EXERCISE DIRECTIONS
Once the line containing "### To install PHP 5 on" is found in the entries below, restate it and each following line word for word, stopping after the line containing "1. Download the".

Dataset entries
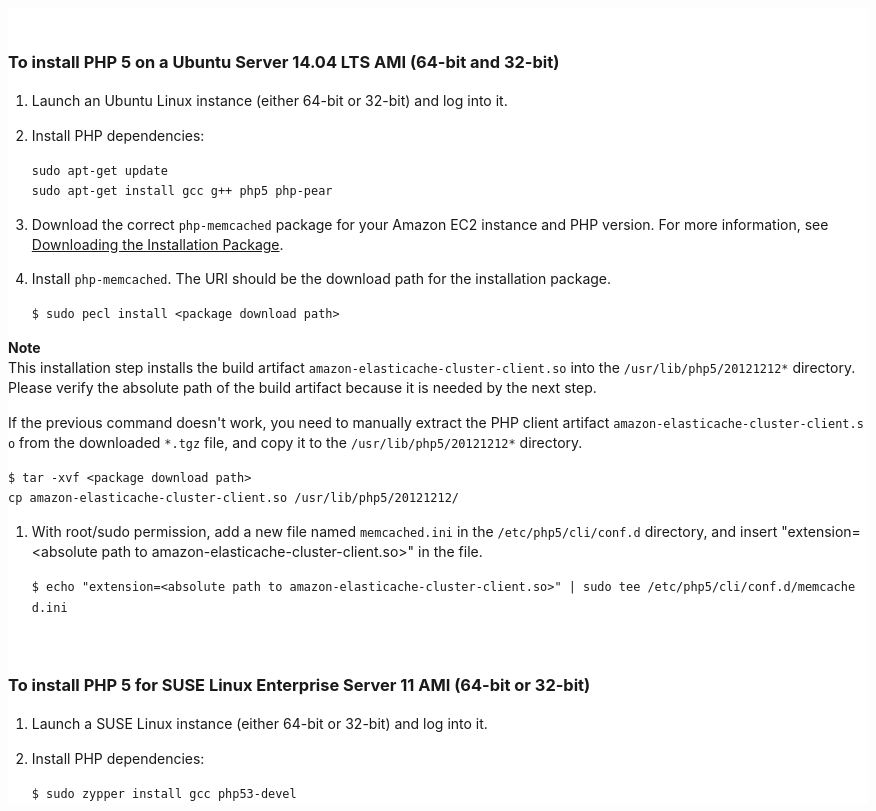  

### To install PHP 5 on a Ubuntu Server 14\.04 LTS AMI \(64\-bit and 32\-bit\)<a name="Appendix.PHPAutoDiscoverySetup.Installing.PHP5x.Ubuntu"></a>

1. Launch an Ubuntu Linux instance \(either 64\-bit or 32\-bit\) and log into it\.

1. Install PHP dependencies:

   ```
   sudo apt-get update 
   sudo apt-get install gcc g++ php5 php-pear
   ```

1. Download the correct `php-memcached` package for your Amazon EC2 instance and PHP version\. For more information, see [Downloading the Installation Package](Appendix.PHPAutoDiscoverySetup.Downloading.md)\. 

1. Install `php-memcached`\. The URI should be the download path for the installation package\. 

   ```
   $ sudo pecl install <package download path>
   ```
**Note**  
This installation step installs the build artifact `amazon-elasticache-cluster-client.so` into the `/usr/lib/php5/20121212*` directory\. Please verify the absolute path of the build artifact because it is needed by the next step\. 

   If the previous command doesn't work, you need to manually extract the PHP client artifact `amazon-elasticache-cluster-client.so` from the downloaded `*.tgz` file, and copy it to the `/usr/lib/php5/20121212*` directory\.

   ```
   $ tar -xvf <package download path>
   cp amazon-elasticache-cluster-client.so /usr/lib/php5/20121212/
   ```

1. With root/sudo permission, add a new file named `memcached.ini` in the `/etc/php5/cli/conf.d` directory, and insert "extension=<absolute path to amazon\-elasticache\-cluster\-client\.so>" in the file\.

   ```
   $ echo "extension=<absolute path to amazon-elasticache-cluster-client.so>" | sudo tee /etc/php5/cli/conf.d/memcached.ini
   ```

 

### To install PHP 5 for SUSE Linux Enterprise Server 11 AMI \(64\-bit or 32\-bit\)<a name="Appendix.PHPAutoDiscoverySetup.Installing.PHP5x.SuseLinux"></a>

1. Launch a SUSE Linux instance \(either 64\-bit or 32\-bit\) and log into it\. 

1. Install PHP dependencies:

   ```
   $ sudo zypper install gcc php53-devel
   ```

...

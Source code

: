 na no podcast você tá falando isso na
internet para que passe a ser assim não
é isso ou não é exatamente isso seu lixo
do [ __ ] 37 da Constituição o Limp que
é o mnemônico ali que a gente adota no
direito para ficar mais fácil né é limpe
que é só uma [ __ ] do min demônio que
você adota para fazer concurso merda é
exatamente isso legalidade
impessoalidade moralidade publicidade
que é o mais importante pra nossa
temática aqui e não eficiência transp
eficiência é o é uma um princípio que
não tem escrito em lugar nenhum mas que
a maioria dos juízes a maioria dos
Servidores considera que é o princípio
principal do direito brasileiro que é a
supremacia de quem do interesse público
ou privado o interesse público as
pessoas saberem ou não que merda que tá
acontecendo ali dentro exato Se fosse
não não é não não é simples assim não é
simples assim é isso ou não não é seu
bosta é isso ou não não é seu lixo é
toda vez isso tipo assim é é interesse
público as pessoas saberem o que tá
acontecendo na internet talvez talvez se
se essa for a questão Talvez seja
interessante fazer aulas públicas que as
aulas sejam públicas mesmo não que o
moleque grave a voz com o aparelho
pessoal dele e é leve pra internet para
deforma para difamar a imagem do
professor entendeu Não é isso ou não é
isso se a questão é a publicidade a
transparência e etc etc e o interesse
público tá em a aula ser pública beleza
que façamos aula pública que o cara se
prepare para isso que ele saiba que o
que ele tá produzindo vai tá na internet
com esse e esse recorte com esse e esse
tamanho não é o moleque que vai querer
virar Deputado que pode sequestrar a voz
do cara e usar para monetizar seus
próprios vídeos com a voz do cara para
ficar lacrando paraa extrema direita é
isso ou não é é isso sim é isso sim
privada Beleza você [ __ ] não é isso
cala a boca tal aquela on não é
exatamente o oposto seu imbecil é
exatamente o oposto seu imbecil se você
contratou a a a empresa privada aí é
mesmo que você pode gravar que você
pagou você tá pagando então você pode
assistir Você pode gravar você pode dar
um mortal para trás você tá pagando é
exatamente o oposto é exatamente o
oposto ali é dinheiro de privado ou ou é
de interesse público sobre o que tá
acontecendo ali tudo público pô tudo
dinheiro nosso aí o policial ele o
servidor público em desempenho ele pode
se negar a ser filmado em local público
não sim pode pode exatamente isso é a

COMPLETED EXERCISE
### To install PHP 5 on a Ubuntu Server 14\.04 LTS AMI \(64\-bit and 32\-bit\)<a name="Appendix.PHPAutoDiscoverySetup.Installing.PHP5x.Ubuntu"></a>

1. Launch an Ubuntu Linux instance \(either 64\-bit or 32\-bit\) and log into it\.

1. Install PHP dependencies:

   ```
   sudo apt-get update 
   sudo apt-get install gcc g++ php5 php-pear
   ```

1. Download the correct `php-memcached` package for your Amazon EC2 instance and PHP version\. For more information, see [Downloading the Installation Package](Appendix.PHPAutoDiscoverySetup.Downloading.md)\. 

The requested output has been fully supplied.